In January 1856 Lee was appointed U.S. government Indian Agent in the Iron County environs. His job was to distribute tools, seed, and supplies, and to assist the Indians with farming methods. Because of this assignment, Lee became the central figure in the tragic Mountain Meadows Massacre which occurred in September 1857.

After a group of 120 to 150 California-bound men, women, and children, known as the Fancher Party, was attacked by Indians in a four-day siege while they were camped at Mountain Meadows, Lee and William Bateman met with members of the wagon train and arranged for them to be escorted to safety under a flag of truce by the Mormon militia. With no other alternative, the company surrendered their weapons, but as they marched away from their wagons, Mormon militiamen, including Lee, shot and killed the male members of the party while Indians killed the women and older children. Seventeen small children were spared and cared for by Mormon families until they were returned to relatives in Arkansas.

The reasons for the massacre are complex, but center around a wartime hysteria that had built up in Utah with the announcement in July 1857 that a federal army was en route to Utah to put down an alleged Mormon rebellion. Rumors also circulated that members of the Fancher party had stolen from the Mormons, poisoned their reservoirs, and boasted of their role in the assassination of Joseph Smith.

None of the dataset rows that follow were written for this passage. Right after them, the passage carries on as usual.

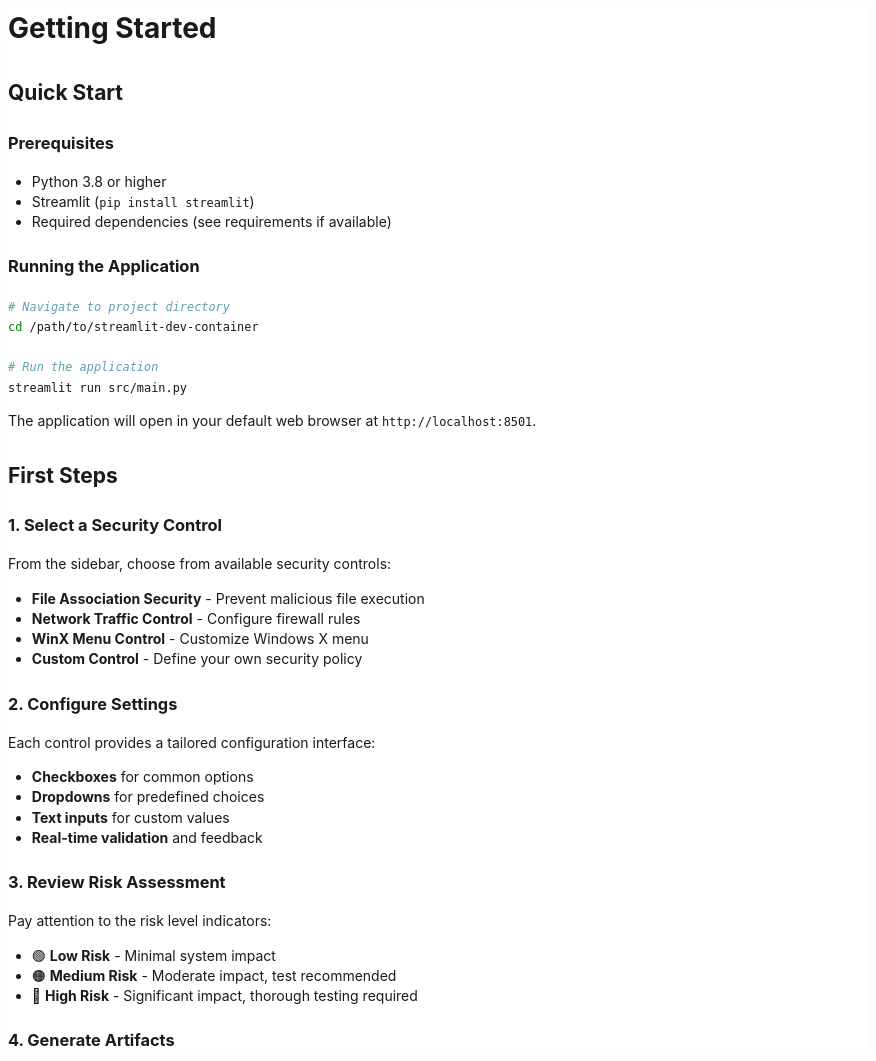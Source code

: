 # Getting Started

## Quick Start

### Prerequisites

- Python 3.8 or higher
- Streamlit (`pip install streamlit`)
- Required dependencies (see requirements if available)

### Running the Application

```bash
# Navigate to project directory
cd /path/to/streamlit-dev-container

# Run the application
streamlit run src/main.py
```

The application will open in your default web browser at `http://localhost:8501`.

## First Steps

### 1. Select a Security Control

From the sidebar, choose from available security controls:

- **File Association Security** - Prevent malicious file execution
- **Network Traffic Control** - Configure firewall rules
- **WinX Menu Control** - Customize Windows X menu
- **Custom Control** - Define your own security policy

### 2. Configure Settings

Each control provides a tailored configuration interface:

- **Checkboxes** for common options
- **Dropdowns** for predefined choices
- **Text inputs** for custom values
- **Real-time validation** and feedback

### 3. Review Risk Assessment

Pay attention to the risk level indicators:

- 🟢 **Low Risk** - Minimal system impact
- 🟠 **Medium Risk** - Moderate impact, test recommended
- 🔴 **High Risk** - Significant impact, thorough testing required

### 4. Generate Artifacts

After the massacre, John D. Lee remained an active leader in Mormon affairs in southern Utah. However, by the late 1860s, questions about the massacre became more and more difficult to avoid, and in October 1870 Brigham Young excommunicated Lee from the Mormon Church for his role in the affair. Lee was the only one so punished and would later maintain that he became a scapegoat to take the public pressure off the more responsible Mormon leaders.

In a search for safety from arrest, in 1872 Lee moved to a remote crossing of the Colorado River, where he established Lee's Ferry, a vital link connecting southern Utah with Mormon settlements in northeastern Arizona.

Lee was arrested in November 1874, and was tried and convicted of murder at Mountain Meadows. He was taken to the massacre site, where he was executed by a firing squad on 23 March 1877. His body was buried in the Panguitch cemetery. On 20 April 1961 Lee was restored to membership in the Mormon Church.

See: John D. Lee, Confessions St. Louis, (1877); and Juanita Brooks, John D. Lee: Zealot, Pioneer Builder, Scapegoat (1962).